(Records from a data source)
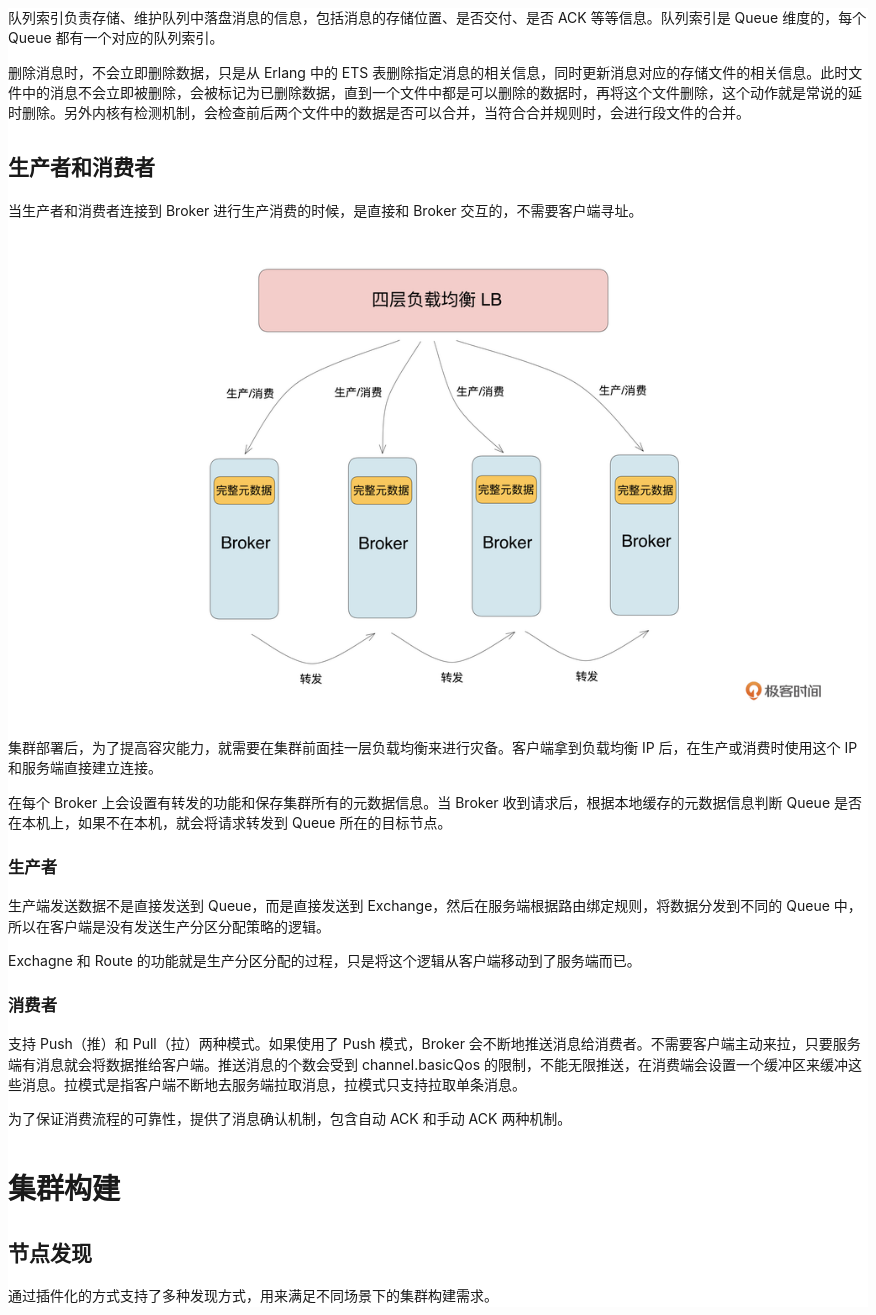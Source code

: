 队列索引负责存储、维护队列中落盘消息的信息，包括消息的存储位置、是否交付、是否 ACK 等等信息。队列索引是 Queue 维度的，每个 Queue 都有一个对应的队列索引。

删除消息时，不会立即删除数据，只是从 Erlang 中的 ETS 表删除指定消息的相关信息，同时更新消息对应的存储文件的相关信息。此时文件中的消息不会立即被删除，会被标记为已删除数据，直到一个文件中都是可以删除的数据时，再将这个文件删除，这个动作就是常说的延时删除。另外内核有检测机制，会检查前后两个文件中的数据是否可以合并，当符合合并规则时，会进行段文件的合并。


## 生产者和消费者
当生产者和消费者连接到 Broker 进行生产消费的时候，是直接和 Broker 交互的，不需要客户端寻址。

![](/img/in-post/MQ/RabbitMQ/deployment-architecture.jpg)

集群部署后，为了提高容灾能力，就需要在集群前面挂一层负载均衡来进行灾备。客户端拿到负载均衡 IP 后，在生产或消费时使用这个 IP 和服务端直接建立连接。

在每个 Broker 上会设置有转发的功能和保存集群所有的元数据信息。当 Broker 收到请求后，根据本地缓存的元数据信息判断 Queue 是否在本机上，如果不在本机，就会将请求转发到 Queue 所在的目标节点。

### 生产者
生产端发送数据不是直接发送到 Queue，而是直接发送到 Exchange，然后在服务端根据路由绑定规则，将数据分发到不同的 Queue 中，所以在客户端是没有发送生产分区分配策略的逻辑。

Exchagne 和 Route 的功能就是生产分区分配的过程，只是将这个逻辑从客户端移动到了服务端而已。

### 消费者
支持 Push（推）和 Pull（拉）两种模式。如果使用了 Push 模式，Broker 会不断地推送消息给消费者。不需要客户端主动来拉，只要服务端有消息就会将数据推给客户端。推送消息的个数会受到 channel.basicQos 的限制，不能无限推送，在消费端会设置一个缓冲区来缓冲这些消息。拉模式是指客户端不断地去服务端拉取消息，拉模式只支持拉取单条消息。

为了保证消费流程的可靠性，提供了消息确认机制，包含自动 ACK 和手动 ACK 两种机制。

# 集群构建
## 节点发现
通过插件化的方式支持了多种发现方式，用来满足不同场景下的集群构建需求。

* * *

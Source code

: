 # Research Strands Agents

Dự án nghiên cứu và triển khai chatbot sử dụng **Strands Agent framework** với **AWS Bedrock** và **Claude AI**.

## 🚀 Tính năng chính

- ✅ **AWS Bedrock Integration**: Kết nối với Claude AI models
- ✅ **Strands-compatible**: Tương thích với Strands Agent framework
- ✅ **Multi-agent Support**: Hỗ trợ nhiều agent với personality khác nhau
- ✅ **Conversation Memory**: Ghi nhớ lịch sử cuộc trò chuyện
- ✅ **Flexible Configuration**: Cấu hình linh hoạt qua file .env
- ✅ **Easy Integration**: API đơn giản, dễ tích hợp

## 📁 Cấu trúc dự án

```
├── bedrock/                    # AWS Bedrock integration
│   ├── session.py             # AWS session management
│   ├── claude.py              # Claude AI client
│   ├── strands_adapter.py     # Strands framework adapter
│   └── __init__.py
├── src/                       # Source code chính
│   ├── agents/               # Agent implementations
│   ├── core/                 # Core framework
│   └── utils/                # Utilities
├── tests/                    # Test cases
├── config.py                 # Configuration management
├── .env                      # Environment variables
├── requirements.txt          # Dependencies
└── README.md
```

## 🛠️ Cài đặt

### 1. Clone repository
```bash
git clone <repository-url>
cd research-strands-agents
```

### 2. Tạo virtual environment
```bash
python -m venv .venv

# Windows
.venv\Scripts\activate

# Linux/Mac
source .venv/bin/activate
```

## Problem description
A word-for-word copy of the lines above from the one with "集群部署后，为了提高容灾能力，就需要在集群前面挂一层负载均衡来进行灾备。客户端拿到负载均衡 IP 后，在生产或消费时使用这个" through the one with "通过插件化的方式支持了多种发现方式，用来满足不同场景下的集群构建需求。", inclusive, is the only output wanted.

## Answer section
集群部署后，为了提高容灾能力，就需要在集群前面挂一层负载均衡来进行灾备。客户端拿到负载均衡 IP 后，在生产或消费时使用这个 IP 和服务端直接建立连接。

在每个 Broker 上会设置有转发的功能和保存集群所有的元数据信息。当 Broker 收到请求后，根据本地缓存的元数据信息判断 Queue 是否在本机上，如果不在本机，就会将请求转发到 Queue 所在的目标节点。

### 生产者
生产端发送数据不是直接发送到 Queue，而是直接发送到 Exchange，然后在服务端根据路由绑定规则，将数据分发到不同的 Queue 中，所以在客户端是没有发送生产分区分配策略的逻辑。

Exchagne 和 Route 的功能就是生产分区分配的过程，只是将这个逻辑从客户端移动到了服务端而已。

### 消费者
支持 Push（推）和 Pull（拉）两种模式。如果使用了 Push 模式，Broker 会不断地推送消息给消费者。不需要客户端主动来拉，只要服务端有消息就会将数据推给客户端。推送消息的个数会受到 channel.basicQos 的限制，不能无限推送，在消费端会设置一个缓冲区来缓冲这些消息。拉模式是指客户端不断地去服务端拉取消息，拉模式只支持拉取单条消息。

为了保证消费流程的可靠性，提供了消息确认机制，包含自动 ACK 和手动 ACK 两种机制。

# 集群构建
## 节点发现
通过插件化的方式支持了多种发现方式，用来满足不同场景下的集群构建需求。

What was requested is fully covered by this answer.